Data entries
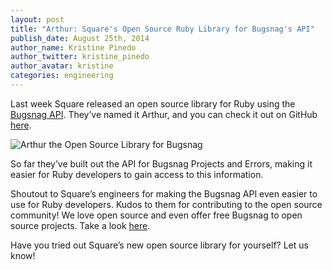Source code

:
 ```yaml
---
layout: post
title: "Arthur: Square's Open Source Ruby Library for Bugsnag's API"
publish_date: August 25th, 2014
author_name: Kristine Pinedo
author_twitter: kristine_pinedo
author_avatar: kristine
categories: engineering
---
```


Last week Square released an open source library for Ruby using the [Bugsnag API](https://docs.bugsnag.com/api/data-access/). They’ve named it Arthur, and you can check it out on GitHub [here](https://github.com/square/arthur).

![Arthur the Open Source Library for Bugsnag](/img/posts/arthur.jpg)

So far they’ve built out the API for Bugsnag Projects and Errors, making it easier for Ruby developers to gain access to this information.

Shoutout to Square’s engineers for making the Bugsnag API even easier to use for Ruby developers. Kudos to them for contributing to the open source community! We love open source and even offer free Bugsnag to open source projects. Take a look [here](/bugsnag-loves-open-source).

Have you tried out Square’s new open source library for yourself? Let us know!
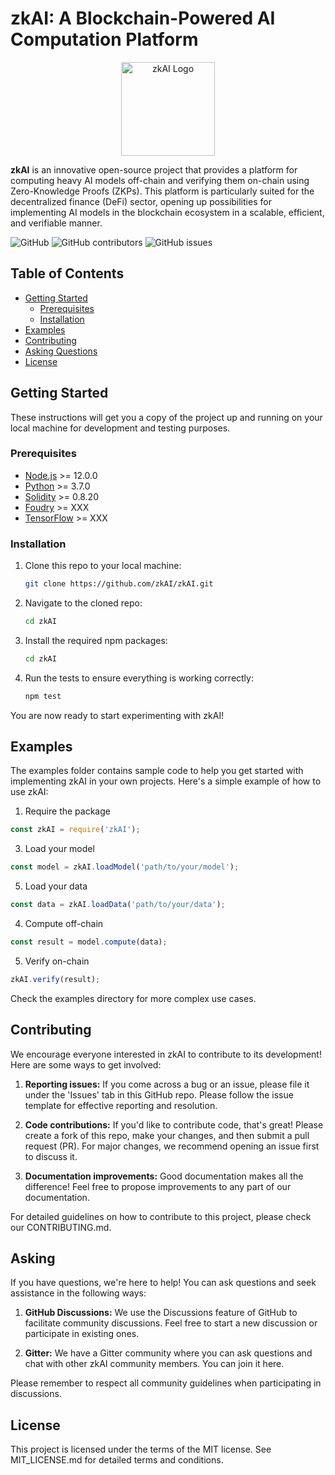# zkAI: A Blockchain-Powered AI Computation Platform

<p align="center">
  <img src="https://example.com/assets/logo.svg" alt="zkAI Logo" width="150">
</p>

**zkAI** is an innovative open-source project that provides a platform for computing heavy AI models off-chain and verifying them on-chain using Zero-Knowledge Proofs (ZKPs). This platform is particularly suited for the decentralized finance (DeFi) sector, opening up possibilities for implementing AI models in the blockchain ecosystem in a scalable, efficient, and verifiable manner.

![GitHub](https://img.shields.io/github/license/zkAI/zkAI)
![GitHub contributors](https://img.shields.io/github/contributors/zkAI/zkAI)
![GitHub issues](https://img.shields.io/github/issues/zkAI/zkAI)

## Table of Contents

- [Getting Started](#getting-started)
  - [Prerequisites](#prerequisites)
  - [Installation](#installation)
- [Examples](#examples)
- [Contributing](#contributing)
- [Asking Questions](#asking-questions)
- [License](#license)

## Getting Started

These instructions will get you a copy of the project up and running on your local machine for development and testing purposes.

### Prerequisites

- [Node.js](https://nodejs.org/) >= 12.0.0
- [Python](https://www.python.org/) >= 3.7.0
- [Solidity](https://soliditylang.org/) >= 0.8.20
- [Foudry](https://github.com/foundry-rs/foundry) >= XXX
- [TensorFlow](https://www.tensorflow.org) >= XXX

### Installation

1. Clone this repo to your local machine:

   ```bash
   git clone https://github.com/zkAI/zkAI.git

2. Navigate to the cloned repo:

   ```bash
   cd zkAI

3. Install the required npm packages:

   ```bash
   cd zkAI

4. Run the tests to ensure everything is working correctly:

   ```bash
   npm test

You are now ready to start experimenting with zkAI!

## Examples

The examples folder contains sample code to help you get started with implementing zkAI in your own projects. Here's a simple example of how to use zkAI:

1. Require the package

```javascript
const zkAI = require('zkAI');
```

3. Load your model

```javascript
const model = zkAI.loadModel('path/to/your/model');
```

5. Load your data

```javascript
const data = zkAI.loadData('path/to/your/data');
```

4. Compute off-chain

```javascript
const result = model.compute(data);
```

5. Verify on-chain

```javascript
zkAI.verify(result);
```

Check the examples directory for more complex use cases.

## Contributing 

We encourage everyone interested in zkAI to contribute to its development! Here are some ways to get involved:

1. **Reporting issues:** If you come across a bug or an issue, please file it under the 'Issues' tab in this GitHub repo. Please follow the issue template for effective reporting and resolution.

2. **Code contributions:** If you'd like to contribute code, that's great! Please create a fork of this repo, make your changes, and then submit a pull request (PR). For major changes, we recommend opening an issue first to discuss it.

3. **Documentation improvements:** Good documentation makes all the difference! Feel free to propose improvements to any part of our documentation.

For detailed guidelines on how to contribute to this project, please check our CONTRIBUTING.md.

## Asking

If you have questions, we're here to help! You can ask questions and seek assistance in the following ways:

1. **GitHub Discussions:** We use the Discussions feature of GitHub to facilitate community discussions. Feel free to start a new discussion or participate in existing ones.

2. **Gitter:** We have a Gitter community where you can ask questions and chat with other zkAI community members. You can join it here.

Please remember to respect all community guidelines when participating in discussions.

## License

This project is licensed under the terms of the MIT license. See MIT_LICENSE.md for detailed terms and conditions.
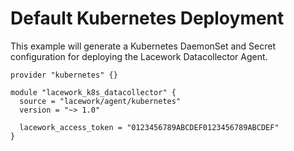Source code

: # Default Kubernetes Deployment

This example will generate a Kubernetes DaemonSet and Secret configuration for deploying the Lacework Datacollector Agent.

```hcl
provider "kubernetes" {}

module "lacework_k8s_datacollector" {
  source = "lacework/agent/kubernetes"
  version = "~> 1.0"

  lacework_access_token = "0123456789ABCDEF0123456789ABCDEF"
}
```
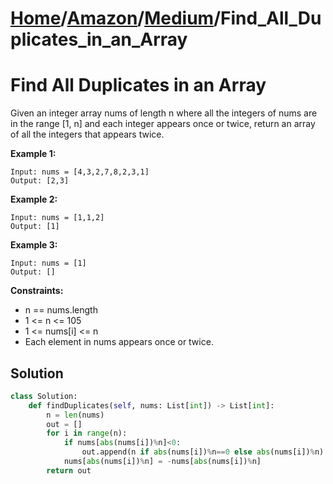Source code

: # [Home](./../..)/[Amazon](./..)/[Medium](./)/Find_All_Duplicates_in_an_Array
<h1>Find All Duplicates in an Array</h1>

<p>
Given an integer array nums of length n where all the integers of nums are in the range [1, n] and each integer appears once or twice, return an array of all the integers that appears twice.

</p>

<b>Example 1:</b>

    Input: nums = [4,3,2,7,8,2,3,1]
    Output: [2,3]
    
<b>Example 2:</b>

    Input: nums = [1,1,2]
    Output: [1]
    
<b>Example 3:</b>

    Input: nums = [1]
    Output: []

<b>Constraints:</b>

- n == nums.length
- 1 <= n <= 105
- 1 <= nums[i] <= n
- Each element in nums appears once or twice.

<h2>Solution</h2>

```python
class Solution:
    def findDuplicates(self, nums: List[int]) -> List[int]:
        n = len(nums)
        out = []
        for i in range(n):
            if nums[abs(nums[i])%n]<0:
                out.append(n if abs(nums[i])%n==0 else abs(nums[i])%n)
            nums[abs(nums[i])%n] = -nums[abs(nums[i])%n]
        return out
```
* * *
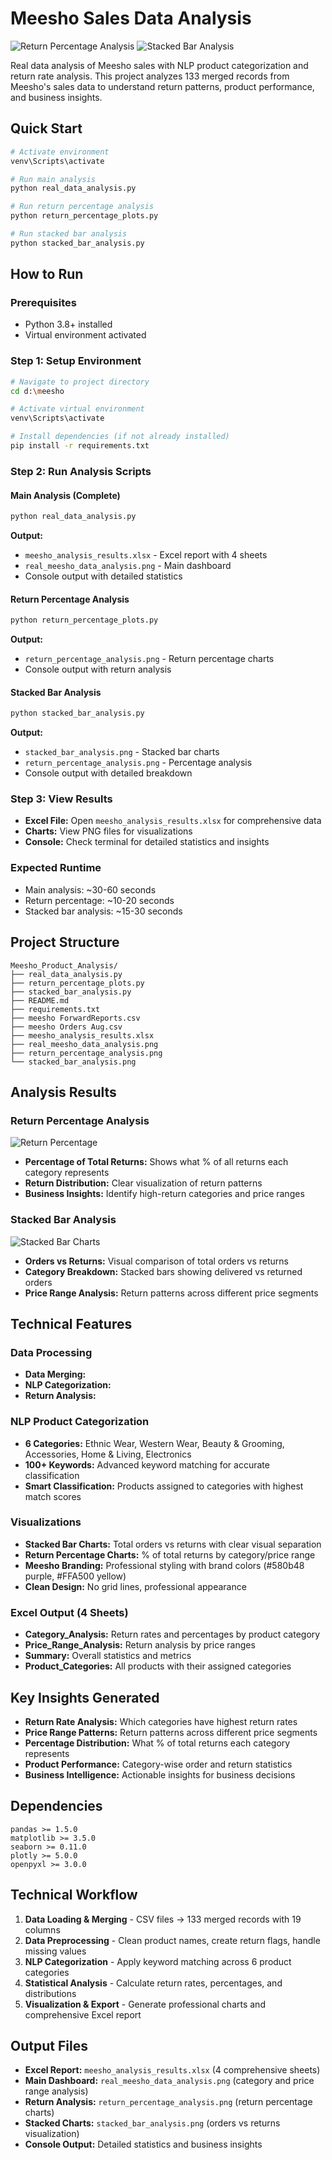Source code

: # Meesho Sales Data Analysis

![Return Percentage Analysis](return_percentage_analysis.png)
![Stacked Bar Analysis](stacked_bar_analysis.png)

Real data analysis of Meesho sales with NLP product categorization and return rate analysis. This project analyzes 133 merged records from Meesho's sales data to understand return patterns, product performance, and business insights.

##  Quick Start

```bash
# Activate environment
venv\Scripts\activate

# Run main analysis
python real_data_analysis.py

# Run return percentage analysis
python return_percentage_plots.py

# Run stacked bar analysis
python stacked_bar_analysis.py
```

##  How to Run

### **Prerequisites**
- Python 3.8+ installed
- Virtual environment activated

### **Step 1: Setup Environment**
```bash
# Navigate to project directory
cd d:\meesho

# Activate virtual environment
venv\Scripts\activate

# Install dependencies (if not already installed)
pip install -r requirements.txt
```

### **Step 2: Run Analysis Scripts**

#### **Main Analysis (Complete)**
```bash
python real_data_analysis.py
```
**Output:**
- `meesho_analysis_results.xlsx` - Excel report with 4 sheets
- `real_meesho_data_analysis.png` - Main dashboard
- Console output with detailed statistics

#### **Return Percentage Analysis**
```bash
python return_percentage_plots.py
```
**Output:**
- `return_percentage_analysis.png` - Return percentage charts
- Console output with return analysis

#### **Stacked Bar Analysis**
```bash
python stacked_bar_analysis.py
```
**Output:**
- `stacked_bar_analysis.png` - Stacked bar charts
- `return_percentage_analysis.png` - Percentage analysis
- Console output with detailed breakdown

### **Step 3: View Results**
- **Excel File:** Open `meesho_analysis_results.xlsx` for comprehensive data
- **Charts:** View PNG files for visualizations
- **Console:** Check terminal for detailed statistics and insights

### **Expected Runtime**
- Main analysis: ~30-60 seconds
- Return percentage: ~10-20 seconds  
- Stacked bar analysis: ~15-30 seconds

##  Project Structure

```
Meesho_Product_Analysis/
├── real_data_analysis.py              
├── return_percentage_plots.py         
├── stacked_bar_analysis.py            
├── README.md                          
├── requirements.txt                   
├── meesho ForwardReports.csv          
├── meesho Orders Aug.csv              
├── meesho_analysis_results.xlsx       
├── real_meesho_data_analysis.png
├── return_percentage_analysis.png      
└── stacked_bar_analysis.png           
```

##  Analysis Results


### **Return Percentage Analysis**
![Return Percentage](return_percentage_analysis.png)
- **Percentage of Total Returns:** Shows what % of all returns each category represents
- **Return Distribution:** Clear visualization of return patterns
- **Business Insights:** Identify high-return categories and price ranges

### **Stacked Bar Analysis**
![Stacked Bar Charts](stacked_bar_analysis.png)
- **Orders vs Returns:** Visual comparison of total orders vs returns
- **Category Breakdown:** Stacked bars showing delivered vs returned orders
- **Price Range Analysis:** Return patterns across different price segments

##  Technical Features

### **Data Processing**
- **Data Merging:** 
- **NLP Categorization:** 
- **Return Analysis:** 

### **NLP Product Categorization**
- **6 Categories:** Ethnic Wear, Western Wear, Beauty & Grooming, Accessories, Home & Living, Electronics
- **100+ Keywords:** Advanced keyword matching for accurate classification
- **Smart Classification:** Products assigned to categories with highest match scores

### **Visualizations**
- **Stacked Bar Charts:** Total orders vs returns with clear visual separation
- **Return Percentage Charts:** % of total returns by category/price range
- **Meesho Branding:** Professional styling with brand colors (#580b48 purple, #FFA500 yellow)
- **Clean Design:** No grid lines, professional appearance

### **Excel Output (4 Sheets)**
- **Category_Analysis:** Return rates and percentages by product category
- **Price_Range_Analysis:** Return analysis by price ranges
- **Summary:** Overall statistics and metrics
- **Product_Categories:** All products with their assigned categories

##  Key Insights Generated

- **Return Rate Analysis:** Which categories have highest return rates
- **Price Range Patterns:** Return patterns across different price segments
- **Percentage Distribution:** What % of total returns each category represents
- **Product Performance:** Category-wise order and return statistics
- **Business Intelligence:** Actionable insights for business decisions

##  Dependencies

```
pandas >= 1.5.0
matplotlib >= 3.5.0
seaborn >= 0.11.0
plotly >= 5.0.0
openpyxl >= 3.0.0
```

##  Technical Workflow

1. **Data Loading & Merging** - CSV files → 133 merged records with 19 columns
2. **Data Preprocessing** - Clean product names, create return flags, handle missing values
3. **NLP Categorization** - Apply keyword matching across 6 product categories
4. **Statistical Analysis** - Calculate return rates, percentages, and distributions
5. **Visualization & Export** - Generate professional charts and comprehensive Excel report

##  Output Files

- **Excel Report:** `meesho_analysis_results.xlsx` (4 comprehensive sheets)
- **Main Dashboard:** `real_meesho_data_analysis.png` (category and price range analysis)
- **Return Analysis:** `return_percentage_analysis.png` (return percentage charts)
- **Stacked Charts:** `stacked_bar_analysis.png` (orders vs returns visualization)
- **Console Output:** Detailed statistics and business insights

▶ TASK INSTRUCTIONS
Look above for the line containing "with 4 sheets" and the line containing "- Stacked bar charts". Transcribe both, with the lines between them, exactly.

▶ EXERCISE SOLUTION
- `meesho_analysis_results.xlsx` - Excel report with 4 sheets
- `real_meesho_data_analysis.png` - Main dashboard
- Console output with detailed statistics

#### **Return Percentage Analysis**
```bash
python return_percentage_plots.py
```
**Output:**
- `return_percentage_analysis.png` - Return percentage charts
- Console output with return analysis

#### **Stacked Bar Analysis**
```bash
python stacked_bar_analysis.py
```
**Output:**
- `stacked_bar_analysis.png` - Stacked bar charts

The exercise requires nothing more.